**TASK PROMPT**:
Look through the data and write out every line with the word "Expected" in it.

**SUPPLIED DATA**:

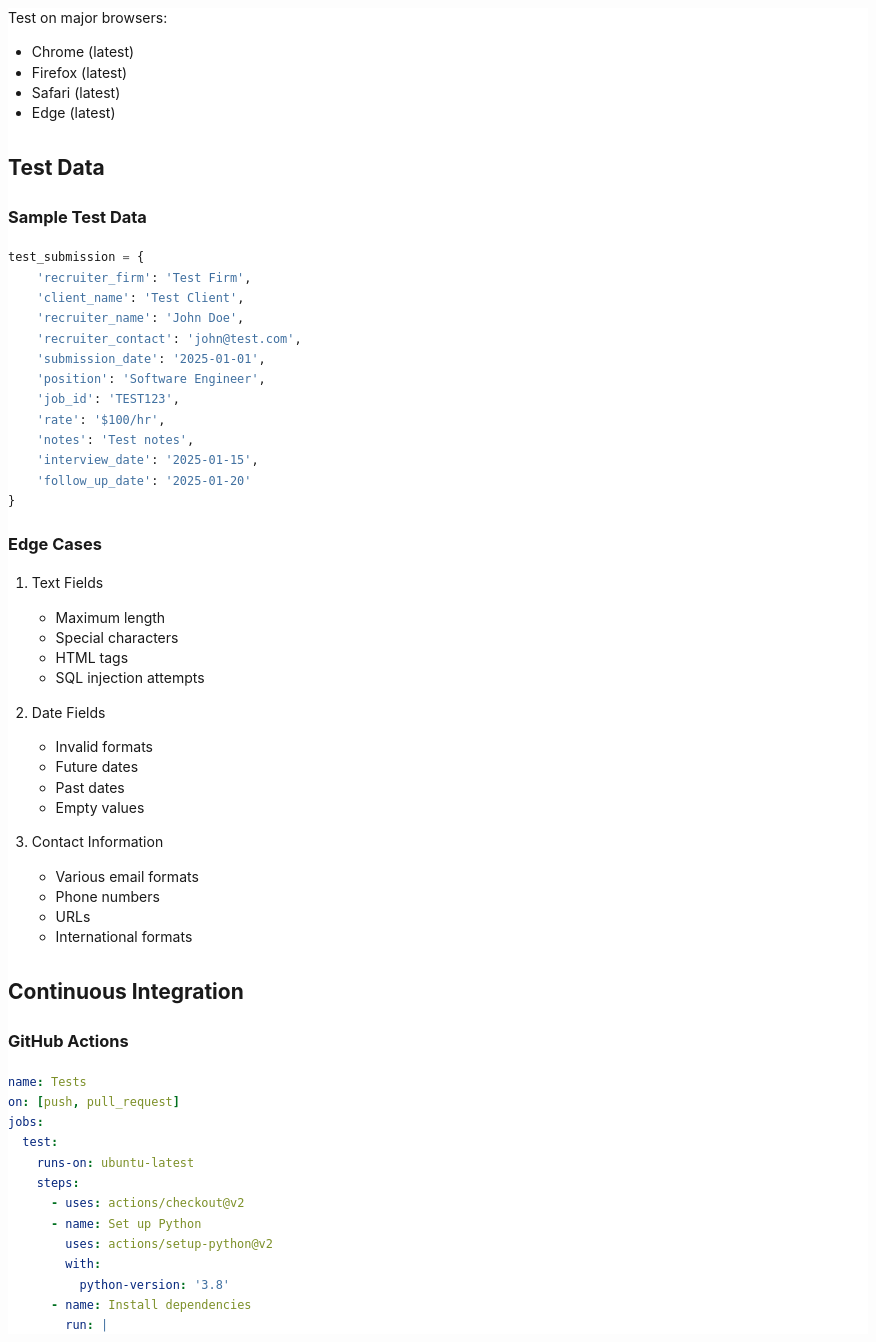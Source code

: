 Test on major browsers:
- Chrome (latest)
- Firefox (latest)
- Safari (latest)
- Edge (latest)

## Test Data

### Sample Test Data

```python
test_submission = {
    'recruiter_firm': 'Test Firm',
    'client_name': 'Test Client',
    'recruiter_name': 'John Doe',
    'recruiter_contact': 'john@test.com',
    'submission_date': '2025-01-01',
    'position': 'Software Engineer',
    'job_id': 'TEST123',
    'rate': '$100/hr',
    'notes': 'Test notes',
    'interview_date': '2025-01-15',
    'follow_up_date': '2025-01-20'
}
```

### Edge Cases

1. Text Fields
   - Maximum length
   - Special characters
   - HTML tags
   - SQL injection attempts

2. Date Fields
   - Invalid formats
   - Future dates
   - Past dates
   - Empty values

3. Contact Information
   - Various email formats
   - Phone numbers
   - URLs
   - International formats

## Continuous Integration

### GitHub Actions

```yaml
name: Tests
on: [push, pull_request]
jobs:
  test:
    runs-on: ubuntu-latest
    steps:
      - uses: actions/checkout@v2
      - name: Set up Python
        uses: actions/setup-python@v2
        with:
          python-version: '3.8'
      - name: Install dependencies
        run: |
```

* * *

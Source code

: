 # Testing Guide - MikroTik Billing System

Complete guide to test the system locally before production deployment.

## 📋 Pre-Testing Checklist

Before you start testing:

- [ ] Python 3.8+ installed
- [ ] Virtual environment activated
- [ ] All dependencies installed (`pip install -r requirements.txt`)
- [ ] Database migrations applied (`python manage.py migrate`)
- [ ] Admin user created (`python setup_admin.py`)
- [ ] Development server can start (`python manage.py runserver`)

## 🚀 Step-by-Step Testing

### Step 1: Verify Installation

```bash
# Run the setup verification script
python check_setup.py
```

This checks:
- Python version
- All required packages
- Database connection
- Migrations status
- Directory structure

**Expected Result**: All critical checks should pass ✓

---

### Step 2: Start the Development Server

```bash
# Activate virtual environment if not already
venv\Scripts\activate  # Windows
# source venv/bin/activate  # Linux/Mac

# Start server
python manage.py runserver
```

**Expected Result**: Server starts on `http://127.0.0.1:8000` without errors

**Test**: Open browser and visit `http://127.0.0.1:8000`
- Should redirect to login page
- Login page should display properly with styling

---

**PROBLEM SOLUTION**:
**Expected Result**: All critical checks should pass ✓
**Expected Result**: Server starts on `http://127.0.0.1:8000` without errors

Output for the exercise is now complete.